Robin Williams Died From ‘Asphyxia’: Those Who Make Us Laugh Till We Cry Often Die Due To Chronic Depression


Today the world is mourning for a man that made us cry from laughter. Robin Williams, the Academy Award-winning actor and comedian with “manic energy,” was found dead at his California home yesterday. A preliminary investigation has determined the cause of death of actor-comedian Robin Williams was suicide due to asphyxia. Apparently, the actor killed himself since he was extremely depressed.

In an extensive career that spanned almost half a century, the actor-comedian never failed to elicit a hearty laugh. From his small-screen breakthrough in the late 1970s as an alien in the hit TV show “Mork and Mindy,” through his stand-up act and such films as “Good Morning, Vietnam,” the short but barrel-chested Williams ranted, shouted, screeched, bellowed and yelled as if just sprung from a very long solitary confinement. Exceptionally loud, unusually fast and abnormally manic, he successfully parodied everyone from John Wayne to Keith Richards, impersonating a Russian immigrant as easily as a pack of Nazi attack dogs.

Despite showcasing a very happy persona, Robin Williams ended his life. The suicide is being marked as death by asphyxia, reported NJ. Simply translated, the actor committed a self-murder by denying oxygen to the brain and the body. Early stages of asphyxia suffocate the brain causing hallucination and dizziness, but prolonged, asphyxia can cause the brain to stop functioning and shut-down. The effects of asphyxia may be reversed if the body is supplied pure oxygen through a mask, but once the brain and the heart stop beating, the chances of recovering from asphyxia are almost nil.

The actor-comedian was found dead in his Tiburon home on Monday morning at 11:00 a.m. He was last seen alive just a night earlier at 10 p.m.
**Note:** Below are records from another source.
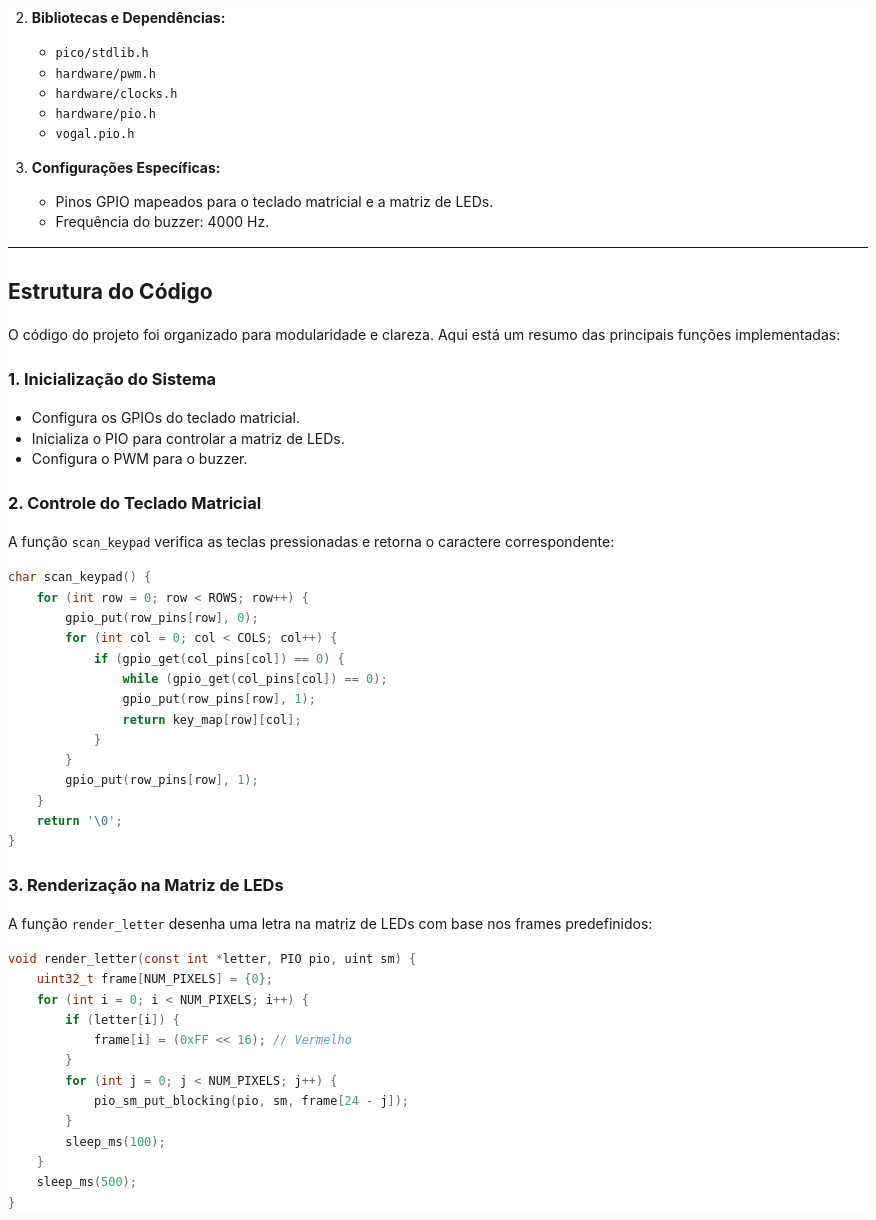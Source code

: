 2. **Bibliotecas e Dependências:**

   - `pico/stdlib.h`
   - `hardware/pwm.h`
   - `hardware/clocks.h`
   - `hardware/pio.h`
   - `vogal.pio.h`

3. **Configurações Específicas:**

   - Pinos GPIO mapeados para o teclado matricial e a matriz de LEDs.
   - Frequência do buzzer: 4000 Hz.

---

## Estrutura do Código

O código do projeto foi organizado para modularidade e clareza. Aqui está um resumo das principais funções implementadas:

### 1. Inicialização do Sistema

- Configura os GPIOs do teclado matricial.
- Inicializa o PIO para controlar a matriz de LEDs.
- Configura o PWM para o buzzer.

### 2. Controle do Teclado Matricial

A função `scan_keypad` verifica as teclas pressionadas e retorna o caractere correspondente:

```c
char scan_keypad() {
    for (int row = 0; row < ROWS; row++) {
        gpio_put(row_pins[row], 0);
        for (int col = 0; col < COLS; col++) {
            if (gpio_get(col_pins[col]) == 0) {
                while (gpio_get(col_pins[col]) == 0);
                gpio_put(row_pins[row], 1);
                return key_map[row][col];
            }
        }
        gpio_put(row_pins[row], 1);
    }
    return '\0';
}
```

### 3. Renderização na Matriz de LEDs

A função `render_letter` desenha uma letra na matriz de LEDs com base nos frames predefinidos:

```c
void render_letter(const int *letter, PIO pio, uint sm) {
    uint32_t frame[NUM_PIXELS] = {0};
    for (int i = 0; i < NUM_PIXELS; i++) {
        if (letter[i]) {
            frame[i] = (0xFF << 16); // Vermelho
        }
        for (int j = 0; j < NUM_PIXELS; j++) {
            pio_sm_put_blocking(pio, sm, frame[24 - j]);
        }
        sleep_ms(100);
    }
    sleep_ms(500);
}
```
So in all likelihood, the critically acclaimed celebrity planned his death by asphyxia and executed it, with his trademark precision, in the dead of the night.

Though a detailed autopsy and post-mortem investigation is still pending, Williams’ publicist Mara Buxbaum said that Williams “has been battling severe depression of late.” Williams himself had announced that in recent years he was drinking again. Though it sounds very painful now, he had apparently rebounded well enough to joke about it during his recent tour.

After having sobered up for about two decades, Robin Williams claimed that alcohol “wasn’t the issue.” However, he clearly battled depression. While it is not uncommon for comedians to suffer from acute depression, Robin had so much to look forward to. The world must be asking one painful question. Why, Robin, Why?